私の話を聞いた兄貴たちが、ドン引きした顔でお互いに顔を見合わせる。凍りついて全く笑えない雰囲気。怪談話でも聞いたみたい。

仮にも愛していた人をバケモノ扱いするなんて薄情だとは思う。けど、ここまで来ると恐怖でしかないし、このまま逃げ続けていたら色んな人に迷惑が掛かるから早く何とかしたい。

だから縋るような目を兄貴たちに向けた。聞いたって答えに困るのは分かっているけど、私が考えつくことなんて貴ちゃんにはお見通しな気がするし。

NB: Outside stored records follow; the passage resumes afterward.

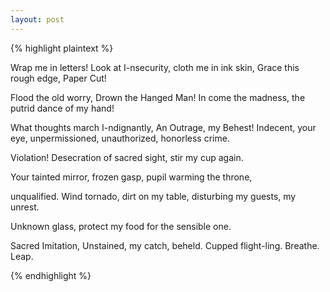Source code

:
```yaml
---
layout: post
---
```




{% highlight plaintext %}

Wrap me in letters!
Look at I-nsecurity,
cloth me in ink skin,
Grace this rough edge,
Paper Cut!

Flood the old worry,
Drown the Hanged Man!
In come the madness,
the putrid dance of my hand!

What thoughts march I-ndignantly,
An Outrage, my Behest!
Indecent, your eye,
unpermissioned,
unauthorized,
honorless crime.

Violation! Desecration of sacred sight, stir my cup again.

Your tainted mirror, frozen gasp,
pupil warming the throne,

unqualified. Wind tornado, dirt on my table, disturbing my guests,
my unrest.

Unknown glass, protect my food for the sensible one.

Sacred Imitation, Unstained, my catch, beheld.
Cupped flight-ling. Breathe. Leap.

{% endhighlight %}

貴ちゃんが苦手に感じている兄貴たちに対処方を聞けば、何かいい案が出て来そうな気がして。


「どうすればいいと思う?」
「どうするって言ってもなー」
「捕まえたところで諦めないだろ、それ」
「むしろ、そうなることを前提で動いてる感じがするし」
「だな。ぎりぎりアウトラインを攻めてきてるよな」
「ボコれば黙るんじゃね?」
「ダメだ。その後、俺らが居ないときに花音を狙おうとしてくるだろ」
「変に手を出したら逆恨みしそうだし」
「花音に何かあってからじゃ遅いしな……」


警官をやっている光弥を中心に“ああでもない、こうでもない”と皆で苦々しく語る。

法で縛ろうが、拳で縛ろうが、ヤツは諦めないし、むしろ余計に執着してくる。

それなら、どうにか心を折るしかないだろう、っていうのが兄貴たちの見解だ。